### Task statement
Find the lines in the listing below that include the word "Abarca", and report how many there are, with nothing more.

### Data to use
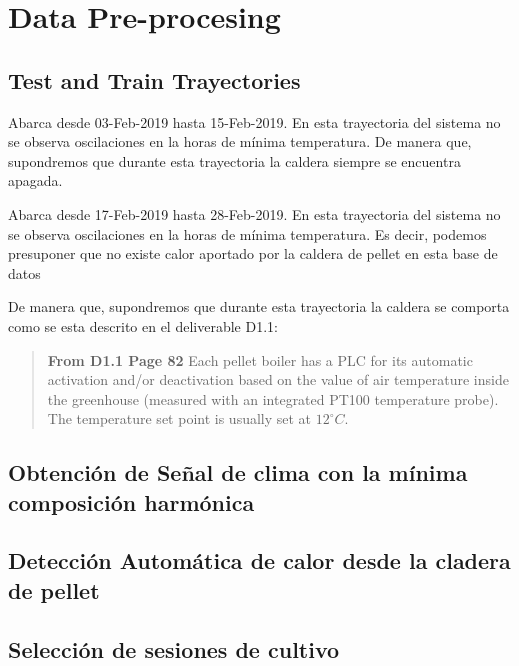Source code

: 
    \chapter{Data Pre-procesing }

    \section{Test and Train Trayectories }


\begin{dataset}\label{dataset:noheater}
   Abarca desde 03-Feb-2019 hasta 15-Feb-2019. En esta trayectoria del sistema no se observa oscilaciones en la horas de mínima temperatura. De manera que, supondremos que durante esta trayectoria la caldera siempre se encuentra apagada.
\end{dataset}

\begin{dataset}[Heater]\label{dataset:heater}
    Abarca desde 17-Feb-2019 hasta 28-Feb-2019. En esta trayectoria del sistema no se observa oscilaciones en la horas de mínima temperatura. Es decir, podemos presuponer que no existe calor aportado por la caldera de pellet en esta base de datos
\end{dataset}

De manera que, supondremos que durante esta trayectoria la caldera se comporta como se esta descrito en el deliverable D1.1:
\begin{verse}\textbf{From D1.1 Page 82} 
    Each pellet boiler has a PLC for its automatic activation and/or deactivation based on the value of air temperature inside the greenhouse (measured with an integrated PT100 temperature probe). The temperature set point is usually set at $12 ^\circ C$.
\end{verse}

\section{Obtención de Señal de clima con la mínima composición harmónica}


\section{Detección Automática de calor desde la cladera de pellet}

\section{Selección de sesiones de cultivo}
---
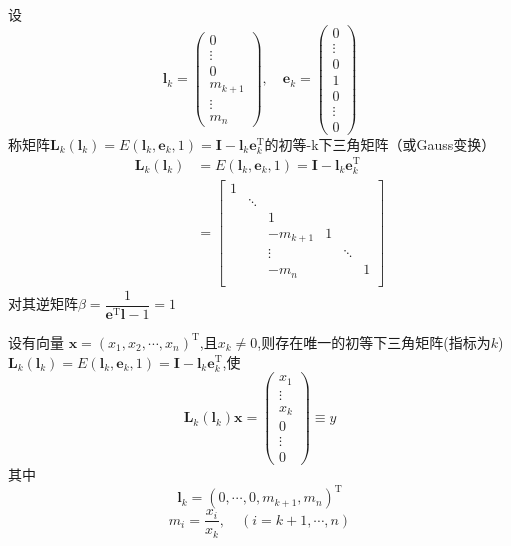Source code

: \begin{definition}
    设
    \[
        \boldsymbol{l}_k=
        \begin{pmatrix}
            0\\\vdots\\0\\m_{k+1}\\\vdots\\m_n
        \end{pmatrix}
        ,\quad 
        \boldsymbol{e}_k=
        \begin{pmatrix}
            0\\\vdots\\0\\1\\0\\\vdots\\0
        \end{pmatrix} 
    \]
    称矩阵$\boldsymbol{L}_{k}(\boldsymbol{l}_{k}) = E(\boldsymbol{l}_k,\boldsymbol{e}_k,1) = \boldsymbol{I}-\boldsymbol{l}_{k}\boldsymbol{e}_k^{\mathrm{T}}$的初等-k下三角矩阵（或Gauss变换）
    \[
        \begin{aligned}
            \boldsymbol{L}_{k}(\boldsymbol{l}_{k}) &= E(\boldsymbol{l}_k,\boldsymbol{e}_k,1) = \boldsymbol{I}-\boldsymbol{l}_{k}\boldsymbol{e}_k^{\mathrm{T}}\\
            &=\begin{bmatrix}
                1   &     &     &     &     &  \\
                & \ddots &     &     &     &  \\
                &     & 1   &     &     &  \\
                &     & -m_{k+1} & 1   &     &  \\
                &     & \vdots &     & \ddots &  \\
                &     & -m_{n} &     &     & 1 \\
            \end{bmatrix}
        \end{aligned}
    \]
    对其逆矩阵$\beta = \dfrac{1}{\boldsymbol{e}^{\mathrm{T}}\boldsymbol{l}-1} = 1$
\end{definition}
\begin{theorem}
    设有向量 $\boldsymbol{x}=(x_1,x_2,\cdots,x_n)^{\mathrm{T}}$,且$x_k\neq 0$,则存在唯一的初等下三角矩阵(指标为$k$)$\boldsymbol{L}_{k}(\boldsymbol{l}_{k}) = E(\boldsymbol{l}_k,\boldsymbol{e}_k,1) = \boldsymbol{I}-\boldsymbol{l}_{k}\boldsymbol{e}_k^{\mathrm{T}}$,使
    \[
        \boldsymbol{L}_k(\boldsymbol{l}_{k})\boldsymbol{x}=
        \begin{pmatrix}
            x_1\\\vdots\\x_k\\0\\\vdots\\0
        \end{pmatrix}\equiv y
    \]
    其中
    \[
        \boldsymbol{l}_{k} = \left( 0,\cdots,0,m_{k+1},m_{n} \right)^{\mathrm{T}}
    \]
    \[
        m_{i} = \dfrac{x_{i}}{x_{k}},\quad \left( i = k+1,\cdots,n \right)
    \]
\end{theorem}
==
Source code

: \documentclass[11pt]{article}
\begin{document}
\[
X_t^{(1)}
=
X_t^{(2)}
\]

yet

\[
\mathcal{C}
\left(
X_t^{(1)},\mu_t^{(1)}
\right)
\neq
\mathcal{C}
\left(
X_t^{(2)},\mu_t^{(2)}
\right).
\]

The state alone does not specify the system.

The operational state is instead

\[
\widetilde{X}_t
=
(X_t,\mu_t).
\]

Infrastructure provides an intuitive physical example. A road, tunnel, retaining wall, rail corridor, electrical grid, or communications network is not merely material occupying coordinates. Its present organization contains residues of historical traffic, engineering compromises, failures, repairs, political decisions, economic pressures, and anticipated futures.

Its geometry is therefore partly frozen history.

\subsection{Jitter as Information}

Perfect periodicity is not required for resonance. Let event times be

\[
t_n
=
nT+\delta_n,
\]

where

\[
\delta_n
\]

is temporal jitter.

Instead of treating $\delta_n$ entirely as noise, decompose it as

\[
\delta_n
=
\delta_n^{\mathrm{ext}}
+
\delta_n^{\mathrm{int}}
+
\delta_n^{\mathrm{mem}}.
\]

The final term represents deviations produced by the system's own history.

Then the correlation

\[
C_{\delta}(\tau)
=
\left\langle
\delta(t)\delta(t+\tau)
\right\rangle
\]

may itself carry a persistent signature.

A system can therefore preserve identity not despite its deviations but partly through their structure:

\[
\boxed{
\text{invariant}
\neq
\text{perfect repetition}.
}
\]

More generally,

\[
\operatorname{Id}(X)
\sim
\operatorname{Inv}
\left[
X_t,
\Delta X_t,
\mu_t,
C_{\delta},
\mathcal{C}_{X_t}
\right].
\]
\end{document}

### Answer section
2